Is this the law of tha land??

Or did it get changed???



https://www.mercurynews.com/2010/07/09/state-law-exempts-most-school-remodels-from-fire-sprinklers/


----------



## mark handler (Apr 14, 2018)

Only California

https://www.documents.dgs.ca.gov/dsa/pubs/PL_11-01.pdf
DSA Policy Document:
WHEN SYSTEMS ARE REQUIRED:  
2.1 Automatic Fire Sprinkler Systems: Installation of an automatic fire sprinkler system is required when* all of the following conditions apply*:  
a) The facility serves kindergarten through 12th grade students.
b) The campus is a *new campus and the plans were submitted to DSA regional offices on or after July 1, 2002.*
c) The *project is State funded under the Greene Act*.  Any amount of such funding qualifies. Private and parochial school campuses and public school campuses 100 percent funded by local funds are not required to install automatic fire sprinkler systems under the law. The provisions found in Chapter 9 of the CBC would prevail.
Note: The automatic sprinkler systems requirements apply to all buildings on a new campus, regardless of occupancy classifications. This includes, among others, assembly buildings such as gymnasiums, multipurpose rooms and auditoriums Future buildings constructed on new campuses will also be required to be provided with an automatic fire sprinkler system if those buildings meet the above conditions.
The reduction in CBC and CFC requirements for automatic fire sprinkler systems, found in Chapter 5 of the CBC (i.e., area increases, height increases, reduction in rating of construction type), and reduction in fire flow (CFC Appendix B, BB, C, and CC) continue to be allowed even though the system is now required.


----------



## Rider Rick (Apr 14, 2018)

RLGA said:


> What's the question?




This School District has 33 school campuses 4 High Schools, 8 middle schools and 16 grammar schools 2 adult schools and Administration buildings. 

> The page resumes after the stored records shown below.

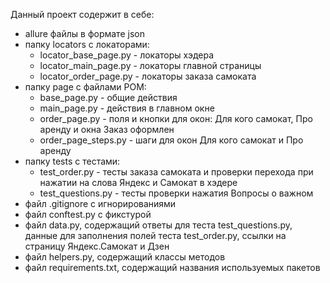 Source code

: Данный проект содержит в себе:
- allure файлы в формате json
- папку locators с локаторами:
    - locator_base_page.py - локаторы хэдера
    - locator_main_page.py - локаторы главной страницы
    - locator_order_page.py - локаторы заказа самоката
- папку page с файлами POM:
    - base_page.py - общие действия
    - main_page.py - действия в главном окне
    - order_page.py - поля и кнопки для окон: Для кого самокат, Про аренду и окна Заказ оформлен
    - order_page_steps.py - шаги для окон Для кого самокат и Про аренду
- папку tests с тестами:
    - test_order.py - тесты заказа самоката и проверки перехода при нажатии на слова Яндекс и Самокат в хэдере
    - test_questions.py - тесты проверки нажатия Вопросы о важном
- файл .gitignore с игнорированиями
- файл conftest.py с фикстурой
- файл data.py, содержащий ответы для теста test_questions.py, данные для заполнения полей теста test_order.py, ссылки на страницу Яндекс.Самокат и Дзен
- файл helpers.py, содержащий классы методов
- файл requirements.txt, содержащий названия используемых пакетов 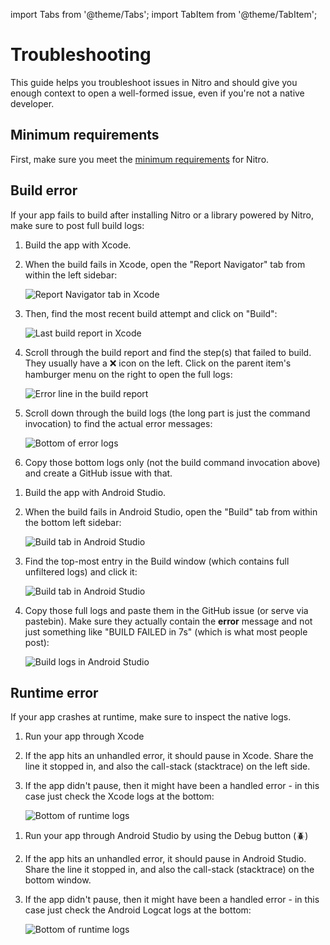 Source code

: ---
---

import Tabs from '@theme/Tabs';
import TabItem from '@theme/TabItem';

# Troubleshooting

This guide helps you troubleshoot issues in Nitro and should give you enough context to open a well-formed issue, even if you're not a native developer.

## Minimum requirements

First, make sure you meet the [minimum requirements](minimum-requirements) for Nitro.

## Build error

If your app fails to build after installing Nitro or a library powered by Nitro, make sure to post full build logs:

<Tabs groupId="platform">
  <TabItem value="ios" label="iOS" default>

  1. Build the app with Xcode.
  2. When the build fails in Xcode, open the "Report Navigator" tab from within the left sidebar:

      <img alt="Report Navigator tab in Xcode" src="/img/troubleshoot-xcode-1.png" />

  3. Then, find the most recent build attempt and click on "Build":

      <img alt="Last build report in Xcode" src="/img/troubleshoot-xcode-2.png" />

  4. Scroll through the build report and find the step(s) that failed to build. They usually have a ❌ icon on the left. Click on the parent item's hamburger menu on the right to open the full logs:

      <img alt="Error line in the build report" src="/img/troubleshoot-xcode-3.png" />

  5. Scroll down through the build logs (the long part is just the command invocation) to find the actual error messages:

      <img alt="Bottom of error logs" src="/img/troubleshoot-xcode-4.png" />

  6. Copy those bottom logs only (not the build command invocation above) and create a GitHub issue with that.

  </TabItem>
  <TabItem value="android" label="Android">

  1. Build the app with Android Studio.
  2. When the build fails in Android Studio, open the "Build" tab from within the bottom left sidebar:

      <img alt="Build tab in Android Studio" src="/img/troubleshoot-android-1.png" />

  3. Find the top-most entry in the Build window (which contains full unfiltered logs) and click it:

      <img alt="Build tab in Android Studio" src="/img/troubleshoot-android-2.png" />

  4. Copy those full logs and paste them in the GitHub issue (or serve via pastebin). Make sure they actually contain the **error** message and not just something like "BUILD FAILED in 7s" (which is what most people post):

      <img alt="Build logs in Android Studio" src="/img/troubleshoot-android-3.png" />

  </TabItem>
</Tabs>

## Runtime error

If your app crashes at runtime, make sure to inspect the native logs.

<Tabs groupId="platform">
  <TabItem value="ios" label="iOS" default>

  1. Run your app through Xcode
  2. If the app hits an unhandled error, it should pause in Xcode. Share the line it stopped in, and also the call-stack (stacktrace) on the left side.
  3. If the app didn't pause, then it might have been a handled error - in this case just check the Xcode logs at the bottom:

      <img alt="Bottom of runtime logs" src="/img/troubleshoot-xcode-logs.png" />

  </TabItem>
  <TabItem value="android" label="Android">

  1. Run your app through Android Studio by using the Debug button (🪲)
  2. If the app hits an unhandled error, it should pause in Android Studio. Share the line it stopped in, and also the call-stack (stacktrace) on the bottom window.
  3. If the app didn't pause, then it might have been a handled error - in this case just check the Android Logcat logs at the bottom:

      <img alt="Bottom of runtime logs" src="/img/troubleshoot-android-logs.png" />

  </TabItem>
</Tabs>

Not one campus is a kindergarten through 12th grade students.   

My question is that when the teachers, parents, staff and the public see sprinklers in the ceilings of school buildings we all think that there is a working fire sprinkler system that will protect us in a fire. But what we have is a fake fire sprinkler system.


----------



## mark handler (Apr 14, 2018)

Rider Rick said:


> This School District has 33 school campuses 4 High Schools, 8 middle schools and 16 grammar schools 2 adult schools and Administration buildings.
> 
> Not one campus is a kindergarten through 12th grade students.
> 
> My question is that when the teachers, parents, staff and the public see sprinklers in the ceilings of school buildings we all think that there is a working fire sprinkler system that will protect us in a fire. But what we have is a fake fire sprinkler system.


Talk to the local fire marshal.


----------



## Rider Rick (Apr 14, 2018)

Mark,

Thank you and this forum for all you help.

Mark,

I was told by a school official that there is no government official/office with Jurisdiction of Authority over the School District except the Division of State Architecture.
I laughed and said I would love to be here when you tell that to the Fire Marshal.

I contacted the California State Fire Marshal and was told the City Fire Marshal was Jurisdiction of Authority for the school district.

Two weeks ago I emailed the City Fire Marshal and he did reply that he was the Jurisdiction of Authority for the City School District. I emailed my concerns with some photos.

 A few days later a Fire Inspector asked me to resend the photos, which I did.

Last Saturday I emailed the Fire Inspector that I just did a walk through of a new gymnasium at a middle school and I had some concerns with safety.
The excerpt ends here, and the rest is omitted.